◆ **Description of the task**: Beginning with the line that contains "1. 随机调度：随机地从请求" in the material below, print each line exactly until the line that contains "- you can download" has been printed, then stop.

◆ **Excerpted data**:
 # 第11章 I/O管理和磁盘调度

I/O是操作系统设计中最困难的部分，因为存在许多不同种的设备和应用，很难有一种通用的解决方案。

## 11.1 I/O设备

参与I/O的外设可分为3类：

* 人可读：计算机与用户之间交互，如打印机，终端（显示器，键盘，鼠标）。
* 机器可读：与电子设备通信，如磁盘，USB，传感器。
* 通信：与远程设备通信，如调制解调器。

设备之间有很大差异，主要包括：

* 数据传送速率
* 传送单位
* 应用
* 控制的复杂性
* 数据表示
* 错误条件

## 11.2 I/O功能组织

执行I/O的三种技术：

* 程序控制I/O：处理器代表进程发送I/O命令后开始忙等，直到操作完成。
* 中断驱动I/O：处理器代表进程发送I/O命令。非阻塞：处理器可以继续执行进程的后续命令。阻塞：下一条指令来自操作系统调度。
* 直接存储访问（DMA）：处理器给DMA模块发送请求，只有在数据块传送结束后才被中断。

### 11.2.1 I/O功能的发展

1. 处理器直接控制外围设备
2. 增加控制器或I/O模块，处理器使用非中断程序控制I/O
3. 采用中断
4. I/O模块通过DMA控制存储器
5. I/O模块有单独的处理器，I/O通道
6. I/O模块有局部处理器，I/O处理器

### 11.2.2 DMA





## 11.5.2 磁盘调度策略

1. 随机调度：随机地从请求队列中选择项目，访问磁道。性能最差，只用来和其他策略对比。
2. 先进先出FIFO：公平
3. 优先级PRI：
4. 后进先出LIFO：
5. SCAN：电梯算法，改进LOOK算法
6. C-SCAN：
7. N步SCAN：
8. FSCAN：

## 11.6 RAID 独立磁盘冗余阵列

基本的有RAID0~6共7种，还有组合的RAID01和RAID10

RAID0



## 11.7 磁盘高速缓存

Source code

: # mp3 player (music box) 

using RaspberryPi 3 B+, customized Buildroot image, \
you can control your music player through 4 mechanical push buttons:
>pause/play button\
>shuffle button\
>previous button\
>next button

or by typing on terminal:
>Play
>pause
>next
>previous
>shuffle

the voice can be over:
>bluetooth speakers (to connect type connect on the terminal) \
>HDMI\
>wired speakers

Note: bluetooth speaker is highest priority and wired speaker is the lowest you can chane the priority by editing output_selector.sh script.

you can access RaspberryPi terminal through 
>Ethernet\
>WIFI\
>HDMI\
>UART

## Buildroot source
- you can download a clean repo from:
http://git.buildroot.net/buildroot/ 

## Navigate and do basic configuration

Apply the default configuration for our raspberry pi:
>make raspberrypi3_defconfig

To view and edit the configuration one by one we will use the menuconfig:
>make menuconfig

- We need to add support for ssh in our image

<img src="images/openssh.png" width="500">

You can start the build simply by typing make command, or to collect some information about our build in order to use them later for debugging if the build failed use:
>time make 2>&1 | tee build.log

◆ **Written answer**:
1. 随机调度：随机地从请求队列中选择项目，访问磁道。性能最差，只用来和其他策略对比。
2. 先进先出FIFO：公平
3. 优先级PRI：
4. 后进先出LIFO：
5. SCAN：电梯算法，改进LOOK算法
6. C-SCAN：
7. N步SCAN：
8. FSCAN：

## 11.6 RAID 独立磁盘冗余阵列

基本的有RAID0~6共7种，还有组合的RAID01和RAID10

RAID0



## 11.7 磁盘高速缓存

Source code

: # mp3 player (music box) 

using RaspberryPi 3 B+, customized Buildroot image, \
you can control your music player through 4 mechanical push buttons:
>pause/play button\
>shuffle button\
>previous button\
>next button

or by typing on terminal:
>Play
>pause
>next
>previous
>shuffle

the voice can be over:
>bluetooth speakers (to connect type connect on the terminal) \
>HDMI\
>wired speakers

Note: bluetooth speaker is highest priority and wired speaker is the lowest you can chane the priority by editing output_selector.sh script.

you can access RaspberryPi terminal through 
>Ethernet\
>WIFI\
>HDMI\
>UART

## Buildroot source
- you can download a clean repo from:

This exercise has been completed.